Import all dependencies

In [27]:
import torch
from torch import nn
import torch.nn.functional as F
from transformers import *
import logging
import os
from functools import lru_cache
from tokenizers import ByteLevelBPETokenizer
from tokenizers.processors import BertProcessing
import pytorch_lightning as pl
from torch.utils.data import DataLoader, Dataset
import pandas as pd
from sklearn.metrics import classification_report
import matplotlib.pyplot as plt
from scipy.spatial.distance import cosine
from imbalanced_sampler import ImbalancedDatasetSampler
from argparse import Namespace
from model import SentimentModel
from data import SentimentDataset
from imbalanced_sampler import ImbalancedDatasetSampler
import matplotlib
matplotlib.style.use('ggplot')

Load dataset.

In [60]:
# Load Data
df = pd.read_csv("./ro/train.csv")
df.dropna(inplace=True)
df.label = df.label.astype('category')
train_df = df.iloc[:15000]
validation_df = df.iloc[15000:]
test_df = pd.read_csv("./ro/test.csv")
test_df.dropna(inplace=True)

label2int = {
  "meta_minus_m": 0,
  "meta_plus_m": 1,
  "meta_zero": 2,
  "meta_amb": 3
}

In [55]:
train_df = train_df.iloc[:100]
validation_df = validation_df.iloc[:10]
test_df = test_df.iloc[:10]

Load pre-trained model  and tokenizer.
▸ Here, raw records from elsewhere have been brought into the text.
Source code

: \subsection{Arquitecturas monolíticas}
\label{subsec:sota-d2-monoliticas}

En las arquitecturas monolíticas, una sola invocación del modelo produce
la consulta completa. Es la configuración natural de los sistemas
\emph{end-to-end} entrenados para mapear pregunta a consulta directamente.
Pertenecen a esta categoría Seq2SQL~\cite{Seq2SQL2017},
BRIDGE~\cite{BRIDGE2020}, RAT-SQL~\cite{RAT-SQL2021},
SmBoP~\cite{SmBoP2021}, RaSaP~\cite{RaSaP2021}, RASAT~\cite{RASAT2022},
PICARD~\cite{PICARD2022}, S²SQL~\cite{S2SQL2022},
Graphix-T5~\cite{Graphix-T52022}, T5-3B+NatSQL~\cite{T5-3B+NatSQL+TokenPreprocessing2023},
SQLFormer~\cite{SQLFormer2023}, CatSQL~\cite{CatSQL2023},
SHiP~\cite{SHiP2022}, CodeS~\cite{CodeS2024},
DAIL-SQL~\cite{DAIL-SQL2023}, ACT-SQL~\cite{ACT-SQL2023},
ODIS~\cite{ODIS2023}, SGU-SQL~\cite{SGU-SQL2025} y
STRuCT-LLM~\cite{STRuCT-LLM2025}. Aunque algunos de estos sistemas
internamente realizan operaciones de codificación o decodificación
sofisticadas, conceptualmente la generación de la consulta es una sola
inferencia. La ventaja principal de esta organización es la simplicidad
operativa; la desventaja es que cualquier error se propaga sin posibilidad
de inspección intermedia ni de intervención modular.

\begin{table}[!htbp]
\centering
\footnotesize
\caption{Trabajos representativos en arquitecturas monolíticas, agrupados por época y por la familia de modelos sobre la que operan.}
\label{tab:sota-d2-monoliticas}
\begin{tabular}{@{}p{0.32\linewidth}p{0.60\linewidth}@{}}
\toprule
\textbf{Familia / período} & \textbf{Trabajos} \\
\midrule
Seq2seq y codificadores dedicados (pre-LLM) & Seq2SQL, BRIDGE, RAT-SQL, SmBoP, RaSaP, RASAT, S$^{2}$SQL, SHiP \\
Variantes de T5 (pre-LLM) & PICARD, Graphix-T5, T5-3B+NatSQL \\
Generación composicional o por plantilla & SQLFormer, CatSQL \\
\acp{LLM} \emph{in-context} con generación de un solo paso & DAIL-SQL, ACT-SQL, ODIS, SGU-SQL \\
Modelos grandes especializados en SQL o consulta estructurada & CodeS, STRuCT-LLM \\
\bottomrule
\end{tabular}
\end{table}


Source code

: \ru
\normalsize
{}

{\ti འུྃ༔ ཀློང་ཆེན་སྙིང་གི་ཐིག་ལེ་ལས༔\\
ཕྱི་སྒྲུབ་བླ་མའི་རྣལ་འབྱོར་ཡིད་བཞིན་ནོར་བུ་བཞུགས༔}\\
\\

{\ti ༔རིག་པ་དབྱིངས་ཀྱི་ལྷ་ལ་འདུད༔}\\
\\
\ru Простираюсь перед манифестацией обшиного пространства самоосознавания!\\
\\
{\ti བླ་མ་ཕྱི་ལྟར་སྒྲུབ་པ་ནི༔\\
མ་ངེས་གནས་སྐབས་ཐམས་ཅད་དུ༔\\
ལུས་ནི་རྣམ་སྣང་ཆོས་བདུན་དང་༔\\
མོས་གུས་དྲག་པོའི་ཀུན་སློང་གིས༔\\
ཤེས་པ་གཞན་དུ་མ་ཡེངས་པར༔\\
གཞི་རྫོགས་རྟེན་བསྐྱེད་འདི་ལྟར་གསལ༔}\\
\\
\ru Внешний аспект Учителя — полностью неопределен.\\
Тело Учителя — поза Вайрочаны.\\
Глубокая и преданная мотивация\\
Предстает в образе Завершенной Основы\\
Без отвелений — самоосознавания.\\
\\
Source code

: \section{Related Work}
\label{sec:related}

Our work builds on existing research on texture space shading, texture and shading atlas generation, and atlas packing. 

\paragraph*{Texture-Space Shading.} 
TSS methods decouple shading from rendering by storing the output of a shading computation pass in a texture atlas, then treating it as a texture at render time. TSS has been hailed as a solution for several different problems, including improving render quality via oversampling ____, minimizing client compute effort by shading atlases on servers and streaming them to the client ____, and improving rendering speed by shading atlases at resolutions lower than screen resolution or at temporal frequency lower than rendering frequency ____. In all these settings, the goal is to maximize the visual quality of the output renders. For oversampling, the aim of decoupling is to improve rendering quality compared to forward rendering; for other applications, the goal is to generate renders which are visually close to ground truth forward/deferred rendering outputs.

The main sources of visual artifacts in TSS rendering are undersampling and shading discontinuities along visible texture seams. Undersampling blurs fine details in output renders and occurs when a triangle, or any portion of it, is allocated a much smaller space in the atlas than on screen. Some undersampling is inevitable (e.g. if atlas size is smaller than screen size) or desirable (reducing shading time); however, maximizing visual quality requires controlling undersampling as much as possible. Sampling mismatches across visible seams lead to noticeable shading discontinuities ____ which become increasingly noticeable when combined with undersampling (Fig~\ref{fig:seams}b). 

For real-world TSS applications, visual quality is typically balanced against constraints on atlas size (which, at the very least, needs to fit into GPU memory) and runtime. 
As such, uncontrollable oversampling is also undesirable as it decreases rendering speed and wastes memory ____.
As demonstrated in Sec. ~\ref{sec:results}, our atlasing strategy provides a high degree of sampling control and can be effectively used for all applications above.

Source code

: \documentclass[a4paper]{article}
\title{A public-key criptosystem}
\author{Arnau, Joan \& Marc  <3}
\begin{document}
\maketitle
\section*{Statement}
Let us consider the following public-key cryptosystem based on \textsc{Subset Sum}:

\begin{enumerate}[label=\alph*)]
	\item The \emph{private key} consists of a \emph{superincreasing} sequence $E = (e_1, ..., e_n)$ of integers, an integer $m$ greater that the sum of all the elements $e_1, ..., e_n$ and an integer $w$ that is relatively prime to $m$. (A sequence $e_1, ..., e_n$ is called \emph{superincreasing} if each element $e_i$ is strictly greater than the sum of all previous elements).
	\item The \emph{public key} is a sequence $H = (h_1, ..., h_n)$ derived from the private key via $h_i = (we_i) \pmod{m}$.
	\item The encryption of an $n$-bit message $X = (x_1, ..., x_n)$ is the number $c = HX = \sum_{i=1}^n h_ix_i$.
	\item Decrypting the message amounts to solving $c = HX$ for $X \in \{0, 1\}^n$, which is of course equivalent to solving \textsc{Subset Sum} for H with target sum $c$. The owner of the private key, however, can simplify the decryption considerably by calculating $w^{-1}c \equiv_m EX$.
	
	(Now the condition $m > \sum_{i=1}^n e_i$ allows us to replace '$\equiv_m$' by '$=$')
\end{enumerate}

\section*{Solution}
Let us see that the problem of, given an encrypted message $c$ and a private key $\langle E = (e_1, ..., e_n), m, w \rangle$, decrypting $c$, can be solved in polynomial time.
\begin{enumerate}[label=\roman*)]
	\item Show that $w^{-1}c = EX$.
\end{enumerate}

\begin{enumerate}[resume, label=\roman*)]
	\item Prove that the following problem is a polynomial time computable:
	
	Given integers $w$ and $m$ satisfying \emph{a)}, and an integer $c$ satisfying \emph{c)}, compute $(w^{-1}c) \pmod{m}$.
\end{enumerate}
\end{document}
Declare hparams

In [56]:
name = "dumitrescustefan/bert-base-romanian-cased-v1"
tokenizer = AutoTokenizer.from_pretrained(name)
config = BertConfig.from_pretrained(name, output_hidden_states=True)
model = AutoModel.from_pretrained(name, config=config)

hparams = Namespace(
    train_df=train_df,
    test_df=test_df,
    val_df=validation_df,
    batch_size=16,
    warmup_steps=100,
    epochs=1,
    lr=5e-4,
    accumulate_grad_batches=1,
)
module = TrainingModule(hparams)

INFO:transformers.tokenization_utils:Model name 'dumitrescustefan/bert-base-romanian-cased-v1' not found in model shortcut name list (bert-base-uncased, bert-large-uncased, bert-base-cased, bert-large-cased, bert-base-multilingual-uncased, bert-base-multilingual-cased, bert-base-chinese, bert-base-german-cased, bert-large-uncased-whole-word-masking, bert-large-cased-whole-word-masking, bert-large-uncased-whole-word-masking-finetuned-squad, bert-large-cased-whole-word-masking-finetuned-squad, bert-base-cased-finetuned-mrpc, bert-base-german-dbmdz-cased, bert-base-german-dbmdz-uncased, bert-base-finnish-cased-v1, bert-base-finnish-uncased-v1). Assuming 'dumitrescustefan/bert-base-romanian-cased-v1' is a path or url to a directory containing tokenizer files.
INFO:transformers.tokenization_utils:Didn't find file dumitrescustefan/bert-base-romanian-cased-v1/added_tokens.json. We won't load it.
INFO:transformers.tokenization_utils:Didn't find file dumitrescustefan/bert-base-romanian-cased-v1

Define pytorch-lightning module

In [57]:
class TrainingModule(pl.LightningModule):
    def __init__(self, hparams):
        super().__init__()
        self.model = SentimentModel(model, tokenizer, output_size=2)
        self.loss = nn.CrossEntropyLoss()
        self.hparams = hparams
        
    def step(self, batch, step_name="train"):
        X, y = batch
        loss = self.loss(self.forward(X), y)
        loss_key = f"{step_name}_loss"
        tensorboard_logs = {loss_key: loss}
        print({ ("loss" if step_name == "train" else loss_key): loss, 'log': tensorboard_logs,
               "progress_bar": {loss_key: loss}})
        return { ("loss" if step_name == "train" else loss_key): loss, 'log': tensorboard_logs,
               "progress_bar": {loss_key: loss}}
    
    def forward(self, X):
        return self.model(X)
    
    def training_step(self, batch, batch_idx):
        return self.step(batch, "train")
    
    def validation_step(self, batch, batch_idx):
        return self.step(batch, "valid")
    
    def validation_end(self, outputs):
        loss = torch.stack([x["valid_loss"] for x in outputs]).mean()
        return {"valid_loss": loss}
        
    def test_step(self, batch, batch_idx):
        return self.step(batch, "test")
    
    def train_dataloader(self):
        return self.create_data_loader(mode="train", df=self.hparams.train_df)
    
    def val_dataloader(self):
        return self.create_data_loader(mode="val", df=self.hparams.val_df)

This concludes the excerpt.